Dataset records:
■ ■ ■

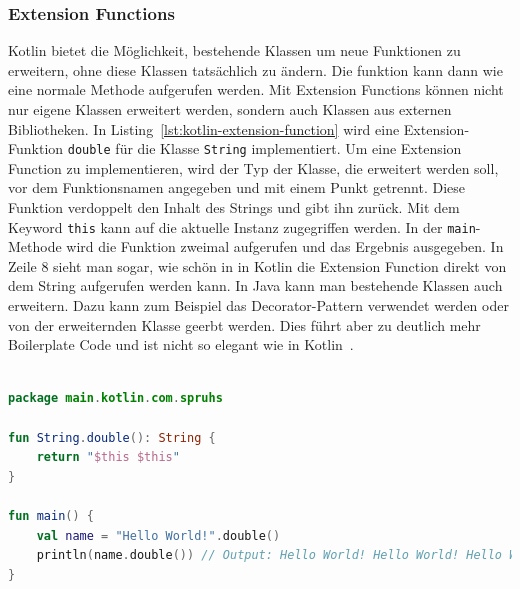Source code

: \documentclass[11pt]{article}
\begin{document}
    \subsubsection{Extension Functions}
    Kotlin bietet die Möglichkeit, bestehende Klassen um neue Funktionen zu erweitern, ohne diese Klassen tatsächlich zu ändern.
    Die funktion kann dann wie eine normale Methode aufgerufen werden.
    Mit Extension Functions können nicht nur eigene Klassen erweitert werden, sondern auch Klassen aus externen Bibliotheken.
    In Listing~\ref{lst:kotlin-extension-function} wird eine Extension-Funktion \texttt{double} für die Klasse \texttt{String} implementiert.
    Um eine Extension Function zu implementieren, wird der Typ der Klasse, die erweitert werden soll, vor dem Funktionsnamen angegeben und mit einem Punkt getrennt.
    Diese Funktion verdoppelt den Inhalt des Strings und gibt ihn zurück.
    Mit dem Keyword \texttt{this} kann auf die aktuelle Instanz zugegriffen werden.
    In der \texttt{main}-Methode wird die Funktion zweimal aufgerufen und das Ergebnis ausgegeben.
    In Zeile 8 sieht man sogar, wie schön in in Kotlin die Extension Function direkt von dem String aufgerufen werden kann.
    In Java kann man bestehende Klassen auch erweitern.
    Dazu kann zum Beispiel das Decorator-Pattern verwendet werden oder von der erweiternden Klasse geerbt werden.
    Dies führt aber zu deutlich mehr Boilerplate Code und ist nicht so elegant wie in Kotlin~\cite{kotlin-extensions}.\\
    \\

    \begin{lstlisting}[language=Kotlin, caption={ExtensionFunction.kt}, label={lst:kotlin-extension-function}]
package main.kotlin.com.spruhs

fun String.double(): String {
    return "$this $this"
}

fun main() {
    val name = "Hello World!".double()
    println(name.double()) // Output: Hello World! Hello World! Hello World! Hello World!
}
    \end{lstlisting}
\end{document}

■ ■ ■

Aim of the exercise: Everything from the line containing "Um eine Extension" through the final line above must be copied exactly, with both ends kept.

Answer box:
    Um eine Extension Function zu implementieren, wird der Typ der Klasse, die erweitert werden soll, vor dem Funktionsnamen angegeben und mit einem Punkt getrennt.
    Diese Funktion verdoppelt den Inhalt des Strings und gibt ihn zurück.
    Mit dem Keyword \texttt{this} kann auf die aktuelle Instanz zugegriffen werden.
    In der \texttt{main}-Methode wird die Funktion zweimal aufgerufen und das Ergebnis ausgegeben.
    In Zeile 8 sieht man sogar, wie schön in in Kotlin die Extension Function direkt von dem String aufgerufen werden kann.
    In Java kann man bestehende Klassen auch erweitern.
    Dazu kann zum Beispiel das Decorator-Pattern verwendet werden oder von der erweiternden Klasse geerbt werden.
    Dies führt aber zu deutlich mehr Boilerplate Code und ist nicht so elegant wie in Kotlin~\cite{kotlin-extensions}.\\
    \\

    \begin{lstlisting}[language=Kotlin, caption={ExtensionFunction.kt}, label={lst:kotlin-extension-function}]
package main.kotlin.com.spruhs

fun String.double(): String {
    return "$this $this"
}

fun main() {
    val name = "Hello World!".double()
    println(name.double()) // Output: Hello World! Hello World! Hello World! Hello World!
}
    \end{lstlisting}
\end{document}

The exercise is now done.